Le premier essai de Pierre Henrichon scrute la mathématisation effrénée du monde. Le Big Data, qui réduit nos vies en informations monnayables et en outils de surveillance, l’automatisation du travail ainsi que l’économie de la donnée unissent leurs forces opaques, soutient le président fondateur d’Attac-Québec. Cela au mépris du politique rendu impuissant, de l’intérêt général et des droits sociaux.
Résultat ? La déferlante numérique néolibérale menace nos sociétés de dissolution. Cela provoque « l’amenuisement, voire la suppression, de l’espace politique, l’érosion de la pertinence économique et sociale du travail humain et la destruction de la société comme lieu de mutualisation des activités, des projets et des risques ». Cette dynamique s’opère au profit d’oligopoles formés par les Google et Amazon de ce monde.
Par ailleurs, la triade composée de la cybernétique, du Big Data et du néolibéralisme « a ouvert la voie à une société de surveillance-contrôle sans limites, une marchandisation de la vie privée, une monopolisation outrancière, une concurrence débridée dans tous les aspects de la vie accompagnée d’une précarisation d’un nombre toujours grandissant de personnes et, enfin, un rétrécissement du rôle de l’État. » Constat de plus en plus partagé, ici livré dans une prose limpide.
Des exemples
L’essai repose sur des assises théoriques documentées bien amenées et clairement défendues. Lecture exigeante, certes. Et préoccupante de surcroît. L’auteur étaye en effet sa démonstration de statistiques et d’exemples illustrant les effets néfastes de la « quatrième révolution industrielle » propulsée par la numérisation, l’intelligence artificielle et la mise en réseau.

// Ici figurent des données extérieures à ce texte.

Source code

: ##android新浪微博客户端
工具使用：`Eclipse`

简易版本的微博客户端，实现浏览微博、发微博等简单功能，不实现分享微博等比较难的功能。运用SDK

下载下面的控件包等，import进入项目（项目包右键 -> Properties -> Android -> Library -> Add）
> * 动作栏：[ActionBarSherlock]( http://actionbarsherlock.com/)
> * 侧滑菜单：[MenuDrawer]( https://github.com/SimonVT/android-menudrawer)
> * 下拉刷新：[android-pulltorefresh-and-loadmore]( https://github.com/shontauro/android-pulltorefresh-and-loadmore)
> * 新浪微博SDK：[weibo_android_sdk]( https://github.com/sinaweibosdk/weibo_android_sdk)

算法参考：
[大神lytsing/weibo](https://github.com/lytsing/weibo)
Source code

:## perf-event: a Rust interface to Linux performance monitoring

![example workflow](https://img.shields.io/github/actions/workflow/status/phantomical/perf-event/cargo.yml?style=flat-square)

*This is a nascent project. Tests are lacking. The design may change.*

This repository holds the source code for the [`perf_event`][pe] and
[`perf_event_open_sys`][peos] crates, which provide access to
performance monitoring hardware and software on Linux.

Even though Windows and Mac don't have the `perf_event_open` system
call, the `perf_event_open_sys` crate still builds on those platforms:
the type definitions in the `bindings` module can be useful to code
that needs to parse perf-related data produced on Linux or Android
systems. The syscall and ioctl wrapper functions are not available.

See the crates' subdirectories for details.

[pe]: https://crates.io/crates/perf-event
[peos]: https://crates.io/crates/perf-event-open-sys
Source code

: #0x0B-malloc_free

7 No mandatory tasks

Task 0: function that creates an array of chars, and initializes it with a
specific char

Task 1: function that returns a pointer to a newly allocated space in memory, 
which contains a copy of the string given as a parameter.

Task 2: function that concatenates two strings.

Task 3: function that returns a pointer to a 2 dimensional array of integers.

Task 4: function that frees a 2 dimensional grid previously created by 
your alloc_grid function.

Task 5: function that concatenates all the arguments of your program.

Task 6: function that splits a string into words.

Analyse de l’évolution des conditions contractuelles de Facebook au fil du temps, modèle d’affaires d’Uber, percées des robots industriels, gestion des attentes et des résultats en santé et en éducation, palmarès à tout vent : Henrichon montre combien les chiffres donnent des ordres au nom de la transparence, de l’efficacité et de la compétitivité.
Et des solutions
Indéniablement, « le monde poursuivra sa trajectoire vers une numérisation toujours plus étendue et approfondie. » Henrichon appelle toutefois au dépassement du « paradigme de l’inévitabilité ». Pour lui, le refus de réduire l’humain à une forme de capital demeure possible.
Des requêtes et des conquêtes restent à faire. L’auteur propose du concret, entre autres, la reconnaissance juridique du « caractère social et collectif des données », l’établissement de règles internationales contraignant les usages de nos informations personnelles, l’encadrement étroit des pratiques des courtiers en données et l’imposition d’une taxe aux entreprises sur l’automatisation du travail.
Tôt ou tard, nos gouvernements devront se défaire de leurs œillères de gestionnaires et considérer ces enjeux complexes. En attendant, « notre tâche collective est claire : participer [aux] mouvances et résistances de manière à nous réapproprier notre avenir ». Un éclairant essai comme celui-ci y incite assurément.